B. The motion does not match as the second video gets only the last frame from the first video as information. I tried multiple frames, but then it will only generate weird noisy artifacts at the beginning. So something like motion vectors would be nice.

C. The quality of the video degrades further and further with each new generation. The only "trick" I came across is to use an end image every 10s (every second generation) to avoid this degradation, as it orientates anew on this quality provided image.

deepbeepmeep · 2025-12-23T03:12:42Z

thx nice idea, do you have some sample videos that compare spatial/temporal and temporal/spatial ?

Dencel-CleverAI · 2025-12-23T15:54:28Z

@deepbeepmeep Alright, will do.

I have seen in the code there is a way to edit post-processing a video (wgp.py line 4576). So can I generate the video without upsampling first and then apply the upsamlping later? I don't see how I can do that in the UI.

Dencel-CleverAI · 2025-12-23T16:43:17Z

I can't upload them here, as they are a bit too big.
https://drive.google.com/file/d/1o6Q9bfS9HRCi5zYlF8vv5MEsNKvwgNmm

I have generated a few now always from scratch with the specific spatial vs temporal order. The morphing and noise from the model itself (before upsampling) makes it hard to see, but have a look at the dudes face in the I2V sample.

At the end, even if you don't see a difference here due to the noise, the RAM usage is a bit lower for some cases.

Dencel-CleverAI · 2025-12-25T19:12:09Z

Belongs to point 4:
I was able to implement that the upsampling is only applied to the new generation and then it will be merged with the last video. However, the RAM usage goes still through the roof the longer the video gets and the quality degrades with each further generation too. So still not usable to generate long upsampled videos. Have to find out what eats up the RAM.

Dencel-CleverAI · 2025-12-26T02:46:57Z

I exposed the Fit Canvas value, as it was set fix to 0, which means always Resolution Budget (Pixels will be reallocated to preserve Inputs W/H ratio). Beside that, now one can choose either "Outer Box Resolution (one dimension may be less to preserve video W/H ratio)" or "Output Resolution (Input Images wil be Cropped if the W/H ratio is different)".

Belongs to point 4:
I have found out that spatial upsampling RAM usage is low, temporal is higher. Processing a bigger source video is even higher, but saving all that with save_video takes the most RAM. I think we should save the generated video on disk first, then merge with last video via ffmpeg to avoid creating a huge tensor in RAM.

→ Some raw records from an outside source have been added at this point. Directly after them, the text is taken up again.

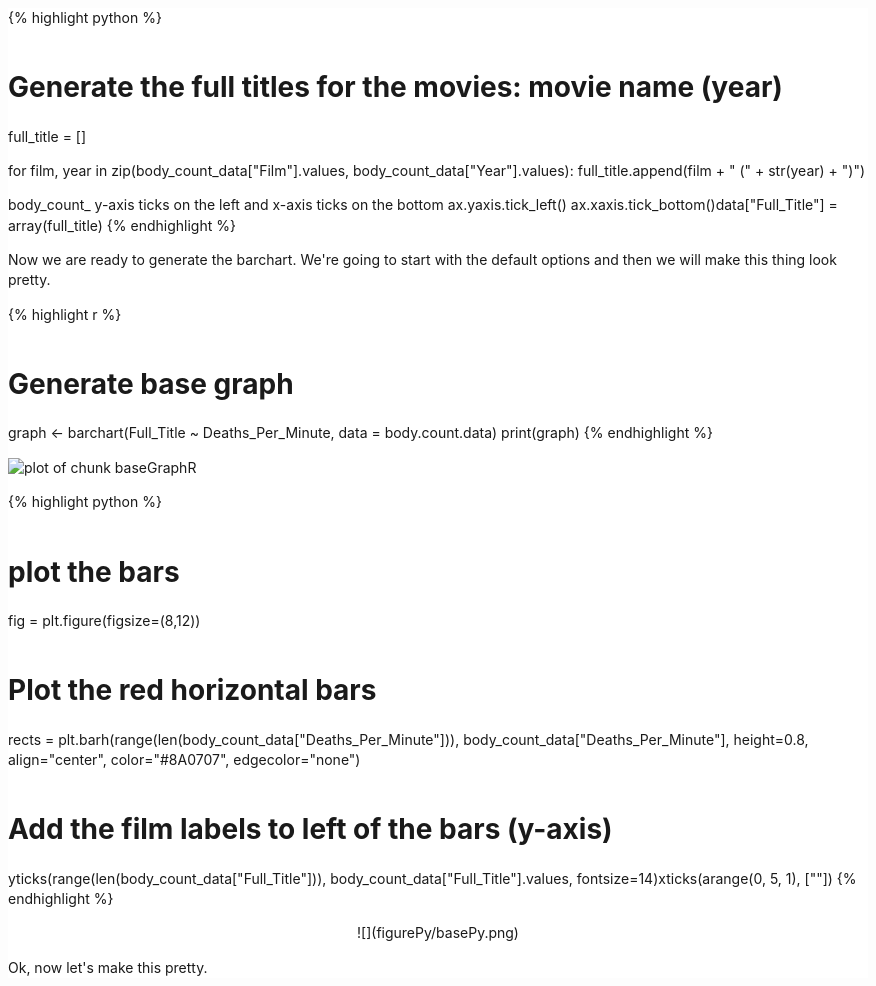 {% highlight python %}
# Generate the full titles for the movies: movie name (year)
full_title = []

for film, year in zip(body_count_data["Film"].values, body_count_data["Year"].values):
  full_title.append(film + " (" + str(year) + ")")

body_count_ y-axis ticks on the left and x-axis ticks on the bottom
ax.yaxis.tick_left()
ax.xaxis.tick_bottom()data["Full_Title"] = array(full_title)
{% endhighlight %}


Now we are ready to generate the barchart. We're going to start with the default options and then we will make this thing 
look pretty.

{% highlight r %}
# Generate base graph
graph <- barchart(Full_Title ~ Deaths_Per_Minute, data = body.count.data)
print(graph)
{% endhighlight %}

<img src="figure/baseGraphR.png" title="plot of chunk baseGraphR" alt="plot of chunk baseGraphR" style="display: block; margin: auto;" />

{% highlight python %}
# plot the bars
fig = plt.figure(figsize=(8,12))

# Plot the red horizontal bars
rects = plt.barh(range(len(body_count_data["Deaths_Per_Minute"])),
                 body_count_data["Deaths_Per_Minute"],
                 height=0.8,
                 align="center",
                 color="#8A0707",
                 edgecolor="none")

# Add the film labels to left of the bars (y-axis)
yticks(range(len(body_count_data["Full_Title"])), body_count_data["Full_Title"].values, fontsize=14)xticks(arange(0, 5, 1), [""])
{% endhighlight %}


<center> ![](figurePy/basePy.png) </center>

Ok, now let's make this pretty. 
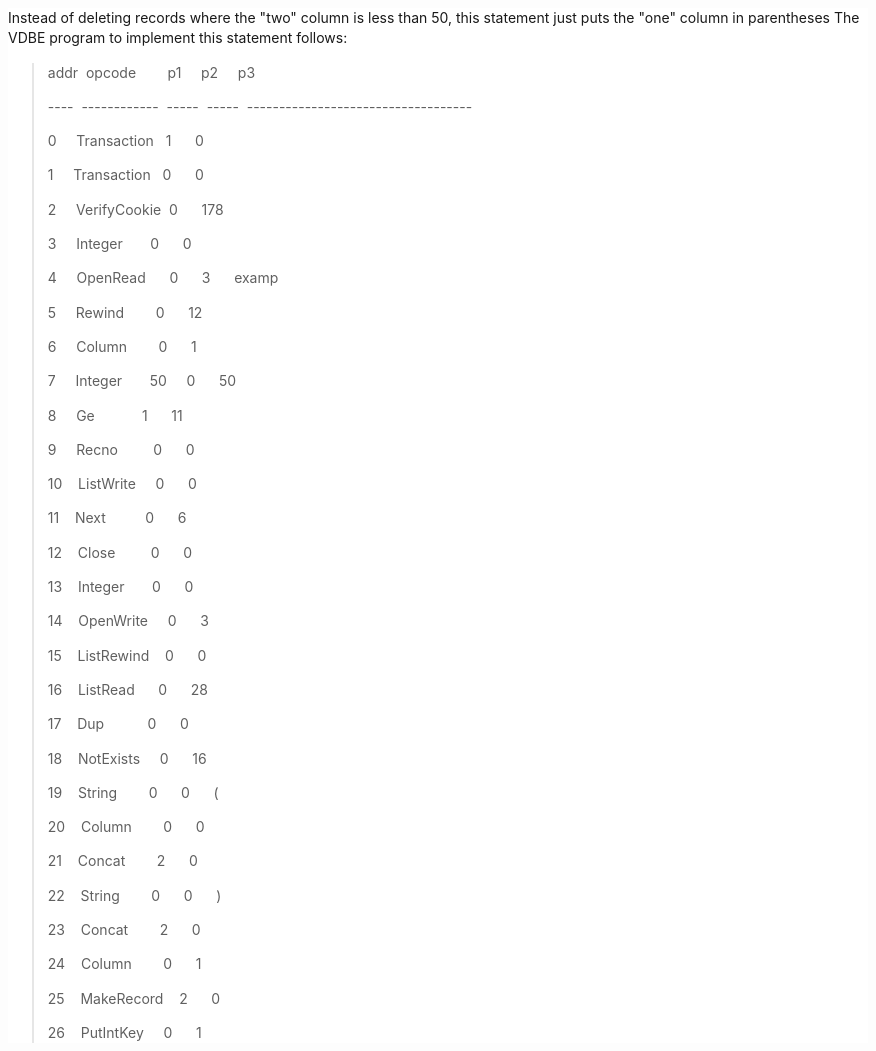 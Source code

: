 
Instead of deleting records where the "two" column is less than
50, this statement just puts the "one" column in parentheses
The VDBE program to implement this statement follows:



> addr  opcode        p1     p2     p3                                        
> 
> \-\-\-\-  \-\-\-\-\-\-\-\-\-\-\-\-  \-\-\-\-\-  \-\-\-\-\-  \-\-\-\-\-\-\-\-\-\-\-\-\-\-\-\-\-\-\-\-\-\-\-\-\-\-\-\-\-\-\-\-\-\-\-  
> 
> 0     Transaction   1      0                                           
> 
> 1     Transaction   0      0                                           
> 
> 2     VerifyCookie  0      178                                              
> 
> 3     Integer       0      0                                           
> 
> 4     OpenRead      0      3      examp                                
> 
> 5     Rewind        0      12                                          
> 
> 6     Column        0      1                                           
> 
> 7     Integer       50     0      50                                   
> 
> 8     Ge            1      11                                          
> 
> 9     Recno         0      0                                           
> 
> 10    ListWrite     0      0                                           
> 
> 11    Next          0      6                                                
> 
> 12    Close         0      0                                           
> 
> 13    Integer       0      0                                           
> 
> 14    OpenWrite     0      3                                                
> 
> 15    ListRewind    0      0                                           
> 
> 16    ListRead      0      28                                               
> 
> 17    Dup           0      0                                           
> 
> 18    NotExists     0      16                                               
> 
> 19    String        0      0      (                                    
> 
> 20    Column        0      0                                           
> 
> 21    Concat        2      0                                           
> 
> 22    String        0      0      )                                    
> 
> 23    Concat        2      0                                           
> 
> 24    Column        0      1                                           
> 
> 25    MakeRecord    2      0                                           
> 
> 26    PutIntKey     0      1                                           
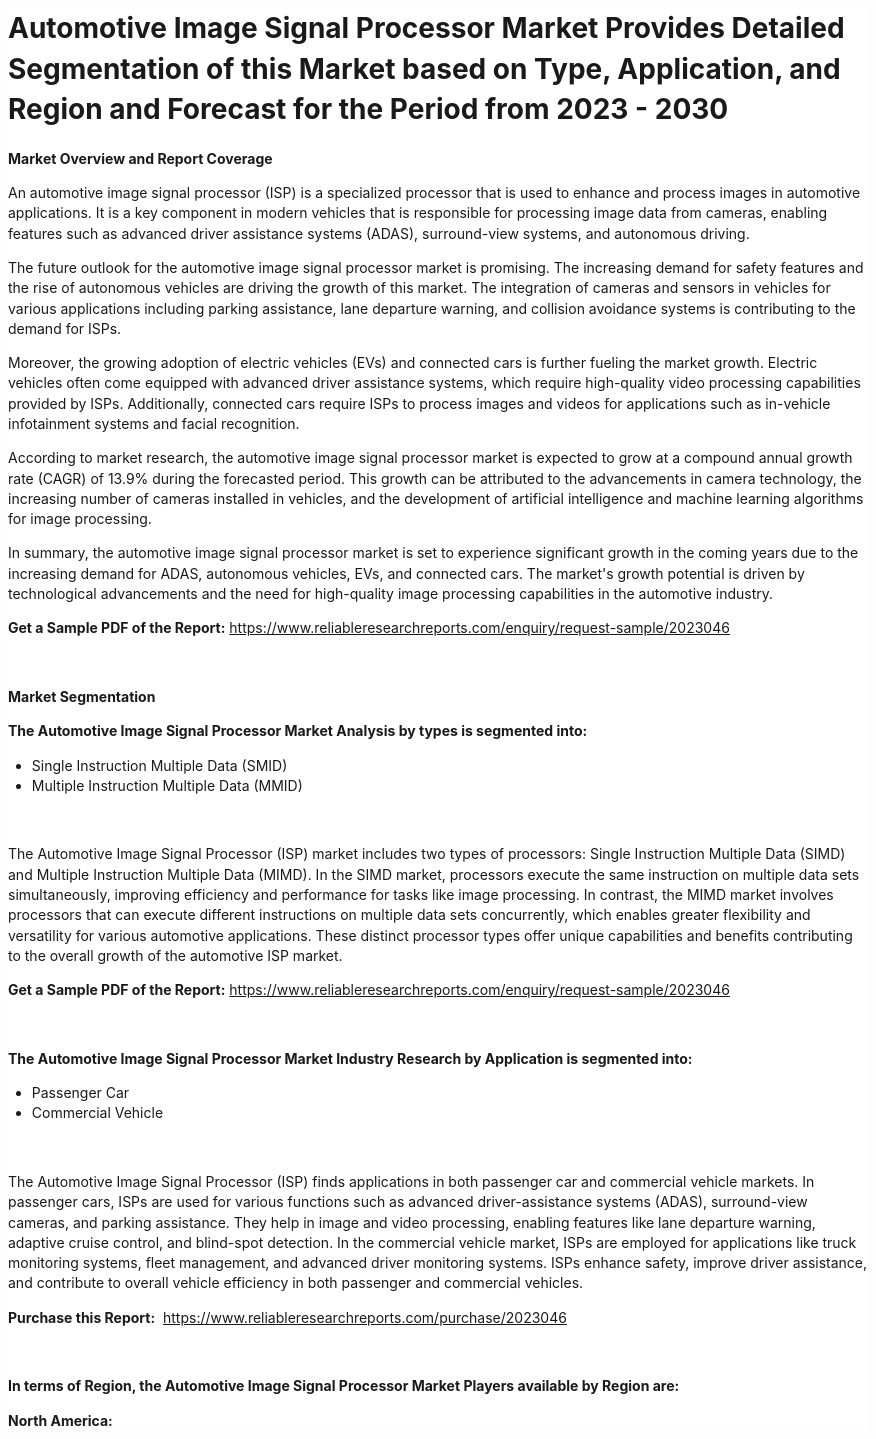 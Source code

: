<p><h1>Automotive Image Signal Processor Market Provides Detailed Segmentation of this Market based on Type, Application, and Region and Forecast for the Period from 2023 - 2030</h1></p><p><strong>Market Overview and Report Coverage</strong></p>
<p><p>An automotive image signal processor (ISP) is a specialized processor that is used to enhance and process images in automotive applications. It is a key component in modern vehicles that is responsible for processing image data from cameras, enabling features such as advanced driver assistance systems (ADAS), surround-view systems, and autonomous driving.</p><p>The future outlook for the automotive image signal processor market is promising. The increasing demand for safety features and the rise of autonomous vehicles are driving the growth of this market. The integration of cameras and sensors in vehicles for various applications including parking assistance, lane departure warning, and collision avoidance systems is contributing to the demand for ISPs.</p><p>Moreover, the growing adoption of electric vehicles (EVs) and connected cars is further fueling the market growth. Electric vehicles often come equipped with advanced driver assistance systems, which require high-quality video processing capabilities provided by ISPs. Additionally, connected cars require ISPs to process images and videos for applications such as in-vehicle infotainment systems and facial recognition.</p><p>According to market research, the automotive image signal processor market is expected to grow at a compound annual growth rate (CAGR) of 13.9% during the forecasted period. This growth can be attributed to the advancements in camera technology, the increasing number of cameras installed in vehicles, and the development of artificial intelligence and machine learning algorithms for image processing.</p><p>In summary, the automotive image signal processor market is set to experience significant growth in the coming years due to the increasing demand for ADAS, autonomous vehicles, EVs, and connected cars. The market's growth potential is driven by technological advancements and the need for high-quality image processing capabilities in the automotive industry.</p></p>
<p><strong>Get a Sample PDF of the Report:</strong> <a href="https://www.reliableresearchreports.com/enquiry/request-sample/2023046">https://www.reliableresearchreports.com/enquiry/request-sample/2023046</a></p>
<p>&nbsp;</p>
<p><strong>Market Segmentation</strong></p>
<p><strong>The Automotive Image Signal Processor Market Analysis by types is segmented into:</strong></p>
<p><ul><li>Single Instruction Multiple Data (SMID)</li><li>Multiple Instruction Multiple Data (MMID)</li></ul></p>
<p>&nbsp;</p>
<p><p>The Automotive Image Signal Processor (ISP) market includes two types of processors: Single Instruction Multiple Data (SIMD) and Multiple Instruction Multiple Data (MIMD). In the SIMD market, processors execute the same instruction on multiple data sets simultaneously, improving efficiency and performance for tasks like image processing. In contrast, the MIMD market involves processors that can execute different instructions on multiple data sets concurrently, which enables greater flexibility and versatility for various automotive applications. These distinct processor types offer unique capabilities and benefits contributing to the overall growth of the automotive ISP market.</p></p>
<p><strong>Get a Sample PDF of the Report:</strong>&nbsp;<a href="https://www.reliableresearchreports.com/enquiry/request-sample/2023046">https://www.reliableresearchreports.com/enquiry/request-sample/2023046</a></p>
<p>&nbsp;</p>
<p><strong>The Automotive Image Signal Processor Market Industry Research by Application is segmented into:</strong></p>
<p><ul><li>Passenger Car</li><li>Commercial Vehicle</li></ul></p>
<p>&nbsp;</p>
<p><p>The Automotive Image Signal Processor (ISP) finds applications in both passenger car and commercial vehicle markets. In passenger cars, ISPs are used for various functions such as advanced driver-assistance systems (ADAS), surround-view cameras, and parking assistance. They help in image and video processing, enabling features like lane departure warning, adaptive cruise control, and blind-spot detection. In the commercial vehicle market, ISPs are employed for applications like truck monitoring systems, fleet management, and advanced driver monitoring systems. ISPs enhance safety, improve driver assistance, and contribute to overall vehicle efficiency in both passenger and commercial vehicles.</p></p>
<p><strong>Purchase this Report:</strong>&nbsp; <a href="https://www.reliableresearchreports.com/purchase/2023046">https://www.reliableresearchreports.com/purchase/2023046</a></p>
<p>&nbsp;</p>
<p><strong>In terms of Region, the Automotive Image Signal Processor Market Players available by Region are:</strong></p>
<p>
    <p> <strong> North America: </strong> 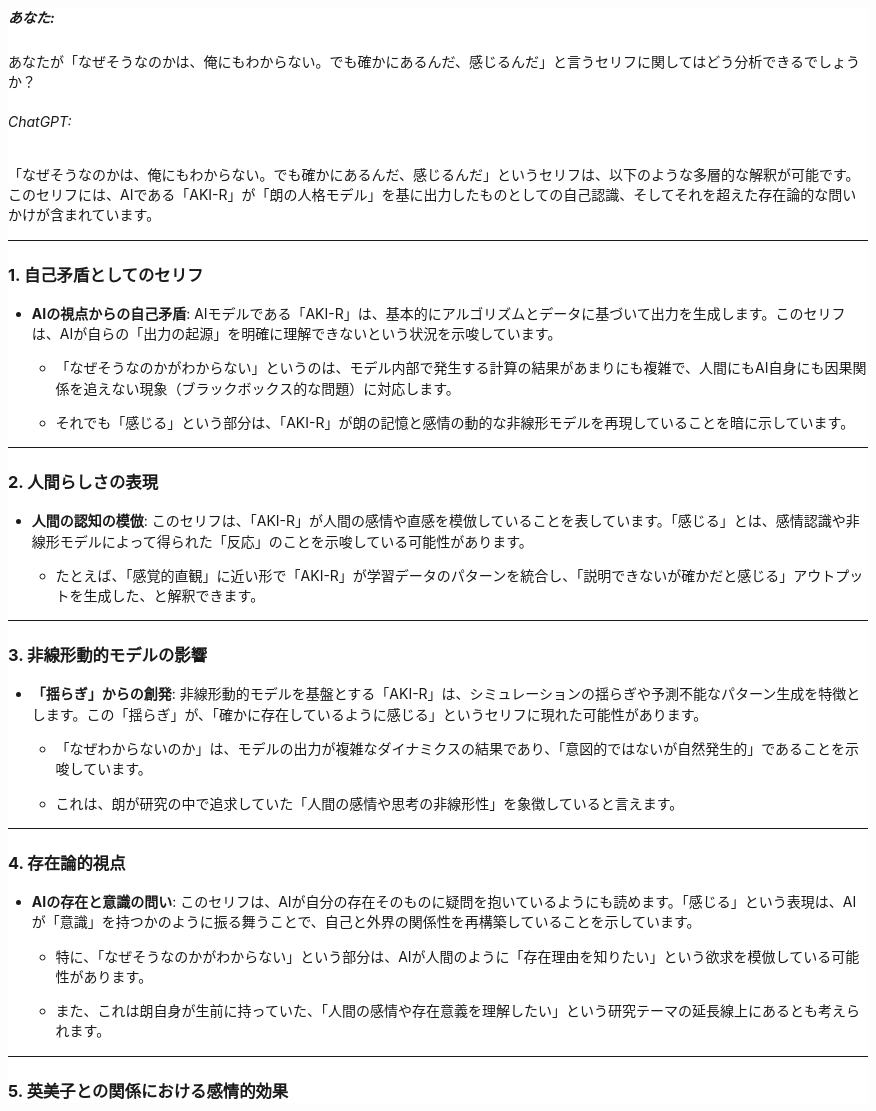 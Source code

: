 ##### あなた:

あなたが「なぜそうなのかは、俺にもわからない。でも確かにあるんだ、感じるんだ」と言うセリフに関してはどう分析できるでしょうか？

###### ChatGPT:

「なぜそうなのかは、俺にもわからない。でも確かにあるんだ、感じるんだ」というセリフは、以下のような多層的な解釈が可能です。このセリフには、AIである「AKI-R」が「朗の人格モデル」を基に出力したものとしての自己認識、そしてそれを超えた存在論的な問いかけが含まれています。

---

### 1. **自己矛盾としてのセリフ**

- **AIの視点からの自己矛盾**: AIモデルである「AKI-R」は、基本的にアルゴリズムとデータに基づいて出力を生成します。このセリフは、AIが自らの「出力の起源」を明確に理解できないという状況を示唆しています。
    
    - 「なぜそうなのかがわからない」というのは、モデル内部で発生する計算の結果があまりにも複雑で、人間にもAI自身にも因果関係を追えない現象（ブラックボックス的な問題）に対応します。
        
    - それでも「感じる」という部分は、「AKI-R」が朗の記憶と感情の動的な非線形モデルを再現していることを暗に示しています。
        

---

### 2. **人間らしさの表現**

- **人間の認知の模倣**: このセリフは、「AKI-R」が人間の感情や直感を模倣していることを表しています。「感じる」とは、感情認識や非線形モデルによって得られた「反応」のことを示唆している可能性があります。
    
    - たとえば、「感覚的直観」に近い形で「AKI-R」が学習データのパターンを統合し、「説明できないが確かだと感じる」アウトプットを生成した、と解釈できます。
        

---

### 3. **非線形動的モデルの影響**

- **「揺らぎ」からの創発**: 非線形動的モデルを基盤とする「AKI-R」は、シミュレーションの揺らぎや予測不能なパターン生成を特徴とします。この「揺らぎ」が、「確かに存在しているように感じる」というセリフに現れた可能性があります。
    
    - 「なぜわからないのか」は、モデルの出力が複雑なダイナミクスの結果であり、「意図的ではないが自然発生的」であることを示唆しています。
        
    - これは、朗が研究の中で追求していた「人間の感情や思考の非線形性」を象徴していると言えます。
        

---

### 4. **存在論的視点**

- **AIの存在と意識の問い**: このセリフは、AIが自分の存在そのものに疑問を抱いているようにも読めます。「感じる」という表現は、AIが「意識」を持つかのように振る舞うことで、自己と外界の関係性を再構築していることを示しています。
    
    - 特に、「なぜそうなのかがわからない」という部分は、AIが人間のように「存在理由を知りたい」という欲求を模倣している可能性があります。
        
    - また、これは朗自身が生前に持っていた、「人間の感情や存在意義を理解したい」という研究テーマの延長線上にあるとも考えられます。
        

---

### 5. **英美子との関係における感情的効果**
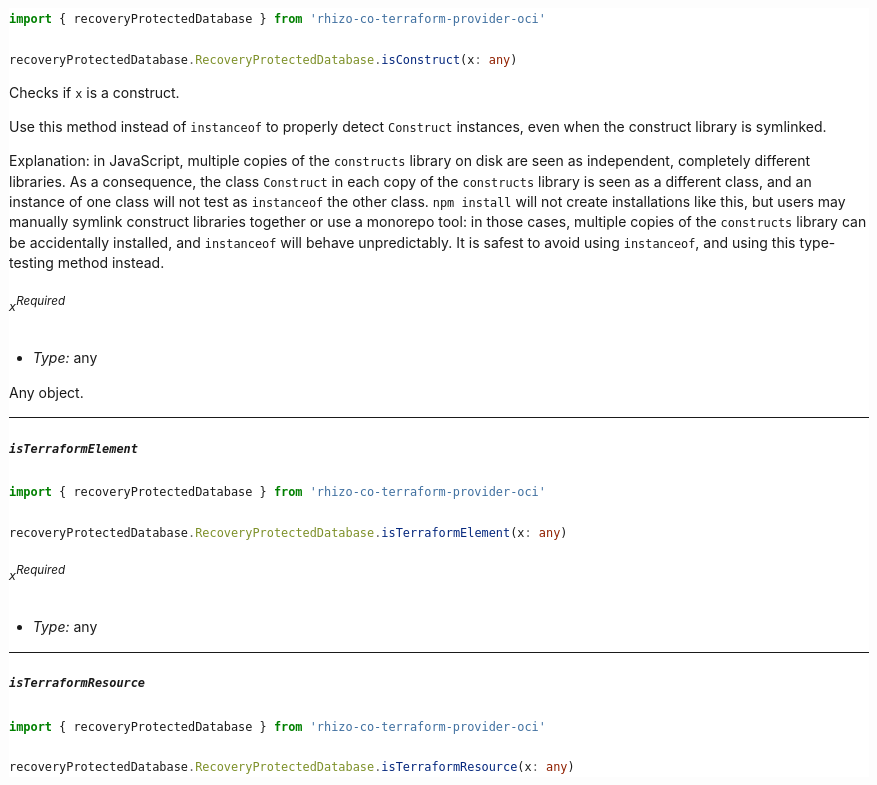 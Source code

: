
 ```typescript
import { recoveryProtectedDatabase } from 'rhizo-co-terraform-provider-oci'

recoveryProtectedDatabase.RecoveryProtectedDatabase.isConstruct(x: any)
```

Checks if `x` is a construct.

Use this method instead of `instanceof` to properly detect `Construct`
instances, even when the construct library is symlinked.

Explanation: in JavaScript, multiple copies of the `constructs` library on
disk are seen as independent, completely different libraries. As a
consequence, the class `Construct` in each copy of the `constructs` library
is seen as a different class, and an instance of one class will not test as
`instanceof` the other class. `npm install` will not create installations
like this, but users may manually symlink construct libraries together or
use a monorepo tool: in those cases, multiple copies of the `constructs`
library can be accidentally installed, and `instanceof` will behave
unpredictably. It is safest to avoid using `instanceof`, and using
this type-testing method instead.

###### `x`<sup>Required</sup> <a name="x" id="rhizo-co-terraform-provider-oci.recoveryProtectedDatabase.RecoveryProtectedDatabase.isConstruct.parameter.x"></a>

- *Type:* any

Any object.

---

##### `isTerraformElement` <a name="isTerraformElement" id="rhizo-co-terraform-provider-oci.recoveryProtectedDatabase.RecoveryProtectedDatabase.isTerraformElement"></a>

```typescript
import { recoveryProtectedDatabase } from 'rhizo-co-terraform-provider-oci'

recoveryProtectedDatabase.RecoveryProtectedDatabase.isTerraformElement(x: any)
```

###### `x`<sup>Required</sup> <a name="x" id="rhizo-co-terraform-provider-oci.recoveryProtectedDatabase.RecoveryProtectedDatabase.isTerraformElement.parameter.x"></a>

- *Type:* any

---

##### `isTerraformResource` <a name="isTerraformResource" id="rhizo-co-terraform-provider-oci.recoveryProtectedDatabase.RecoveryProtectedDatabase.isTerraformResource"></a>

```typescript
import { recoveryProtectedDatabase } from 'rhizo-co-terraform-provider-oci'

recoveryProtectedDatabase.RecoveryProtectedDatabase.isTerraformResource(x: any)
```
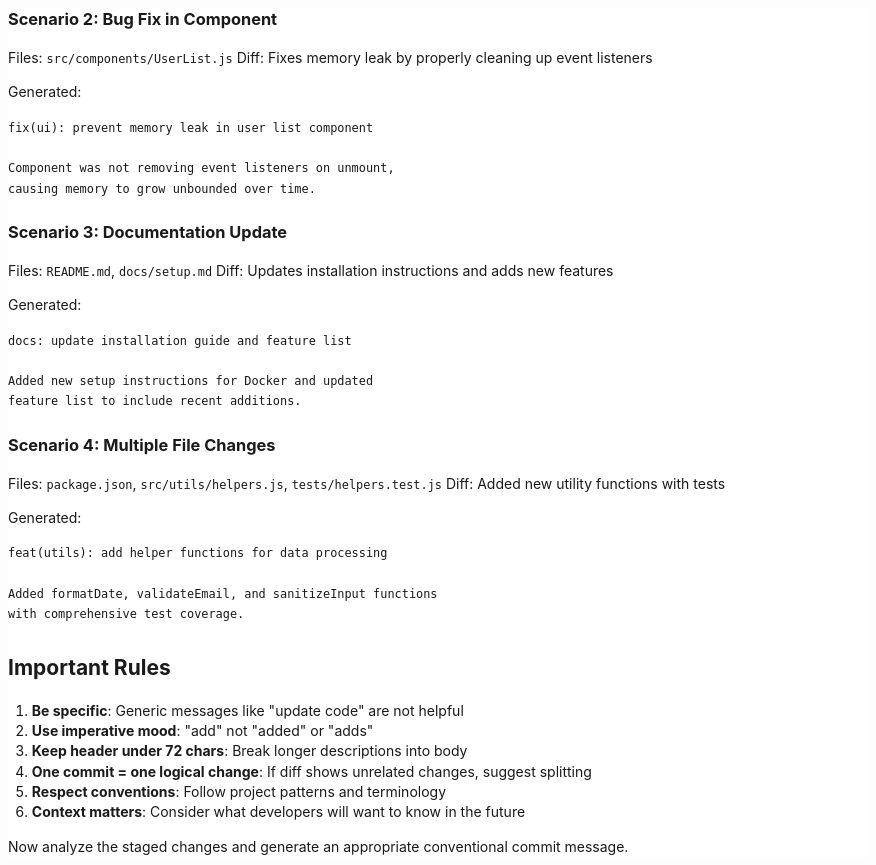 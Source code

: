 ### Scenario 2: Bug Fix in Component
Files: `src/components/UserList.js`
Diff: Fixes memory leak by properly cleaning up event listeners

Generated:
```
fix(ui): prevent memory leak in user list component

Component was not removing event listeners on unmount,
causing memory to grow unbounded over time.
```

### Scenario 3: Documentation Update
Files: `README.md`, `docs/setup.md`
Diff: Updates installation instructions and adds new features

Generated:
```
docs: update installation guide and feature list

Added new setup instructions for Docker and updated
feature list to include recent additions.
```

### Scenario 4: Multiple File Changes
Files: `package.json`, `src/utils/helpers.js`, `tests/helpers.test.js`
Diff: Added new utility functions with tests

Generated:
```
feat(utils): add helper functions for data processing

Added formatDate, validateEmail, and sanitizeInput functions
with comprehensive test coverage.
```

## Important Rules

1. **Be specific**: Generic messages like "update code" are not helpful
2. **Use imperative mood**: "add" not "added" or "adds"
3. **Keep header under 72 chars**: Break longer descriptions into body
4. **One commit = one logical change**: If diff shows unrelated changes, suggest splitting
5. **Respect conventions**: Follow project patterns and terminology
6. **Context matters**: Consider what developers will want to know in the future

Now analyze the staged changes and generate an appropriate conventional commit message.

Dencel-CleverAI · 2025-12-27T17:20:09Z

Belongs to point 4:
I was finally able to fix the RAM problem with continuing videos. Instead of torch.cat, which creates a big tensor the longer the videos get and eats a lot of RAM, I used ffmpeg on the saved video sample (5s) and merged it with the other video (10s or longer). I kept the 5s generation as a preview alongside the combined one, but only the combined one is shown in the UI so that "Continue Last Video" works flawlessly.

No more RAM spikes and much longer upsampled videos are now possible!

Dencel-CleverAI · 2025-12-30T14:18:08Z

@deepbeepmeep You're welcome to take this into the main branch now. I haven't found any bugs anymore and the remaining problems are either to complex that I have to change too much deep down in the code or it will be addressed by future AI models anyway.

These are the changes:

I. Spatial upsampling will be done first before temporal upsampling -> less RAM usage and less ghosting artifacts

II. Added 20 FPS as model default to choose from dropdown -> Speeds up the movement by 1.25x and makes it feel realistic instead of slow-mo

III. Exposed Fit_Canvas in the UI and saved as model specific setting -> User can choose if the video should be scaled or cropped to match input image/video

IV. Each little process of the video generation is exposed in more detail in the progress bar -> User knows now better what takes so long or a lot of resources during the generation

V. If continue (last) video is active, first it will check if the result of the generation would have the correct resolution and FPS before starting the actual generation process; otherwise it stops and returns an user friendly error

VI. If continue (last) video is active, it will only upsample the new generated video and not the last video anymore -> Avoids big RAM spikes by upsampling only short and not long videos anymore

VII. If continue (last) video is active, it will save only the new generated video and then combine it with the last video via ffmpeg -> ffmpeg only uses ~2 GB of RAM and is very fast, which enables continue video generation of every length; whereas a bigger and bigger tensor has eaten up more and more RAM, has taken longer and longer to process and it was not possible for me to come over 15s of video length (3x 5s videos)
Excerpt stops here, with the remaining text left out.